If a line in the material below has the string "bcdavasconcelos", copy it out.

- _Data for analysis_
*****

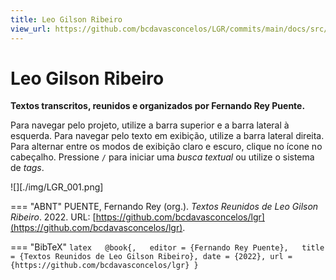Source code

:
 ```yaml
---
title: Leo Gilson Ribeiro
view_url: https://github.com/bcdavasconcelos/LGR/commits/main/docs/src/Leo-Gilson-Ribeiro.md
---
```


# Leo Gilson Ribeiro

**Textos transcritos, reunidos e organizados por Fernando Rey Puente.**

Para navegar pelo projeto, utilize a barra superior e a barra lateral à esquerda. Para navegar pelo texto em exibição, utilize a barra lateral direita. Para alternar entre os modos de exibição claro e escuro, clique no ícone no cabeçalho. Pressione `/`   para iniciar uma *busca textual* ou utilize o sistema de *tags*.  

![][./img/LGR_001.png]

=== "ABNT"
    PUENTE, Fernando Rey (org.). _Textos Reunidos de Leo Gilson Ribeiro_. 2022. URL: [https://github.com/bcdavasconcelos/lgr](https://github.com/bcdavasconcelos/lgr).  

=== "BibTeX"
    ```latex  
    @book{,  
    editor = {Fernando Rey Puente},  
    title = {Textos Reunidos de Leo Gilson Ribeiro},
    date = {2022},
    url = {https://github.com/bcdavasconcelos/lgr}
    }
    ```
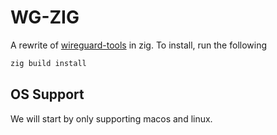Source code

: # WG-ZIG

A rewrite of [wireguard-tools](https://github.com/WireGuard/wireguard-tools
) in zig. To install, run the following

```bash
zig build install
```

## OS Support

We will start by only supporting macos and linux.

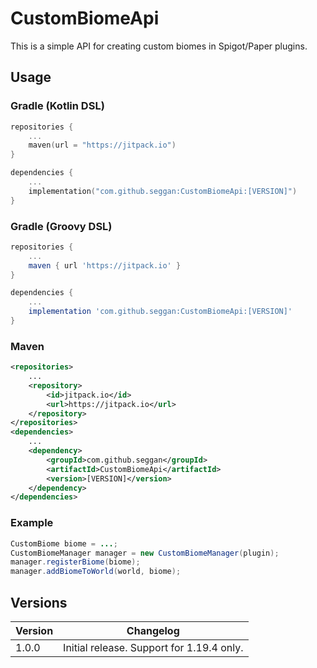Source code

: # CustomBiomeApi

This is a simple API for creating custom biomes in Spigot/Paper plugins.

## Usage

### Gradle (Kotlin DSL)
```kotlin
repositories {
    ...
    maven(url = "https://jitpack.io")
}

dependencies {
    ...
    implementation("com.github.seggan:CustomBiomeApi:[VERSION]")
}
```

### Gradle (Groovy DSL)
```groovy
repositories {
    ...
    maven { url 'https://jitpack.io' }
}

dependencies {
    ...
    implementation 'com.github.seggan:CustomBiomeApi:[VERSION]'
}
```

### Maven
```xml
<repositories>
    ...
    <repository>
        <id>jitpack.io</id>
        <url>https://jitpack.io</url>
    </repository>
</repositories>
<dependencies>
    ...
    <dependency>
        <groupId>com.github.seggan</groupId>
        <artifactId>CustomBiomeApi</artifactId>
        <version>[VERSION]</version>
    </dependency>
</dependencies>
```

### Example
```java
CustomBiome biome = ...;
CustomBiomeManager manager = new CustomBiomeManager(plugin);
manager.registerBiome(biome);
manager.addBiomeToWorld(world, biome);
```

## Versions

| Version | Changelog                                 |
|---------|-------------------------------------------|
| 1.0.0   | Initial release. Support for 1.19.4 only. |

*****

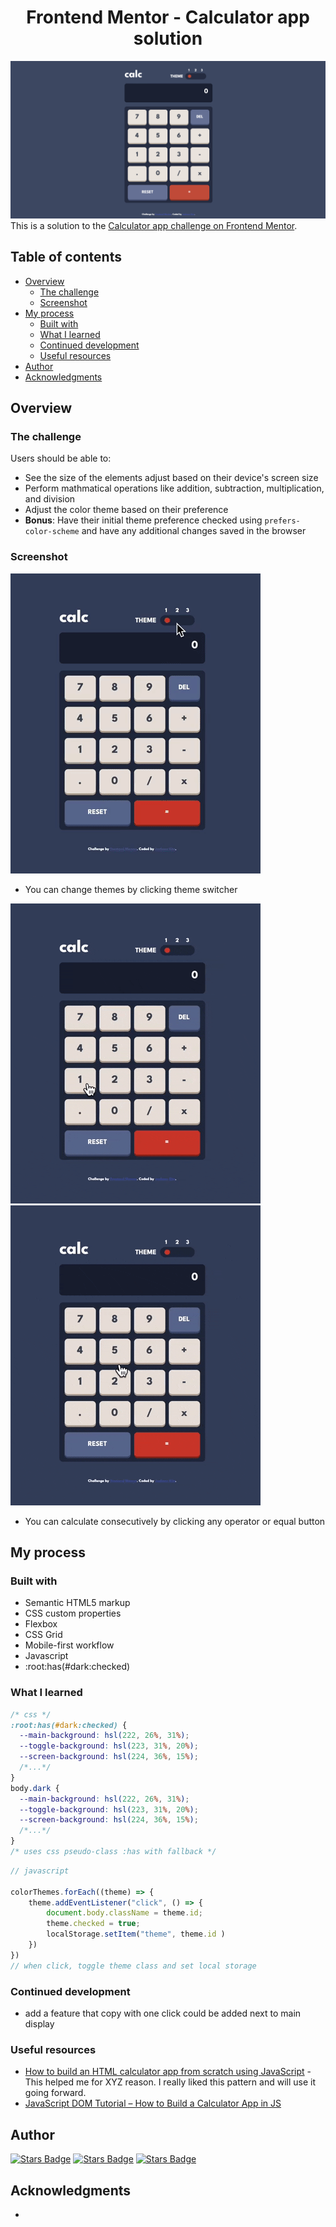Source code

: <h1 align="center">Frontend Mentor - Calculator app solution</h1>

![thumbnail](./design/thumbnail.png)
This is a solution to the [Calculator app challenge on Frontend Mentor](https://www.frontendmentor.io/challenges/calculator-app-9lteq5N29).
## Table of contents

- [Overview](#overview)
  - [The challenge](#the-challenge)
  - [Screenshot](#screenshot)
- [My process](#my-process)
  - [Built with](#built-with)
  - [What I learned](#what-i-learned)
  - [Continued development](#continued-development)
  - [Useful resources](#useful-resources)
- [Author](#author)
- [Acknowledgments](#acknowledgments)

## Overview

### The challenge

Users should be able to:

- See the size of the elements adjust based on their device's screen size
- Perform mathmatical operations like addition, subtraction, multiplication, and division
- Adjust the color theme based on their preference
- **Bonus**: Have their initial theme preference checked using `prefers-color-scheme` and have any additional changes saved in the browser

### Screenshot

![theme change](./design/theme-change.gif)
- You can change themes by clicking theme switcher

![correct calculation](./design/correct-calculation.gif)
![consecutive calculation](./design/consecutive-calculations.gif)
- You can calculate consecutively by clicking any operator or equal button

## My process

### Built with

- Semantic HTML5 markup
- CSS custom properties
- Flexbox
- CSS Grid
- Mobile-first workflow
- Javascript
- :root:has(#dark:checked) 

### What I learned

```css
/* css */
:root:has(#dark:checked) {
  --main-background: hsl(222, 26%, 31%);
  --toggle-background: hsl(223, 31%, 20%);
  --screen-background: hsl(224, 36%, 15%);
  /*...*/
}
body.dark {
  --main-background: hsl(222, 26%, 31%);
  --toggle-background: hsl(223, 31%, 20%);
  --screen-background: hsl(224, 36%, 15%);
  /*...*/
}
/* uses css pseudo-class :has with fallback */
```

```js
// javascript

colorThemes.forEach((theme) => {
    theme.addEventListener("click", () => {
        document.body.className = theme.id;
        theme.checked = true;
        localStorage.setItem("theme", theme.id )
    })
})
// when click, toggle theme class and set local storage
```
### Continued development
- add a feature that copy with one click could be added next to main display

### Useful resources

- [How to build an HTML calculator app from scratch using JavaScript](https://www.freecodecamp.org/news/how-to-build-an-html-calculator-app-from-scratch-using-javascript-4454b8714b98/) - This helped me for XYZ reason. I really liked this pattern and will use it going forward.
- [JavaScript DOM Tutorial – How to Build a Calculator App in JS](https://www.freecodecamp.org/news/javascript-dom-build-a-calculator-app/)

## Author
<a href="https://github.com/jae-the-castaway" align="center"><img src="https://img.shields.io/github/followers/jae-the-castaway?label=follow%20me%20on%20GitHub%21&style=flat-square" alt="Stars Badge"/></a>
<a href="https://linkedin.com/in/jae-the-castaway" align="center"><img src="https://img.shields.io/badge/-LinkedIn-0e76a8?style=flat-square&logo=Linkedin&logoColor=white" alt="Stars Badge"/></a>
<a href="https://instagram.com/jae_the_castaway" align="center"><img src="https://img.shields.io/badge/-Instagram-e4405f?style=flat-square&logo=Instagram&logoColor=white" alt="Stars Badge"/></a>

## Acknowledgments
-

*****

- _Expected answer_
view_url: https://github.com/bcdavasconcelos/LGR/commits/main/docs/src/Leo-Gilson-Ribeiro.md
    PUENTE, Fernando Rey (org.). _Textos Reunidos de Leo Gilson Ribeiro_. 2022. URL: [https://github.com/bcdavasconcelos/lgr](https://github.com/bcdavasconcelos/lgr).  
    url = {https://github.com/bcdavasconcelos/lgr}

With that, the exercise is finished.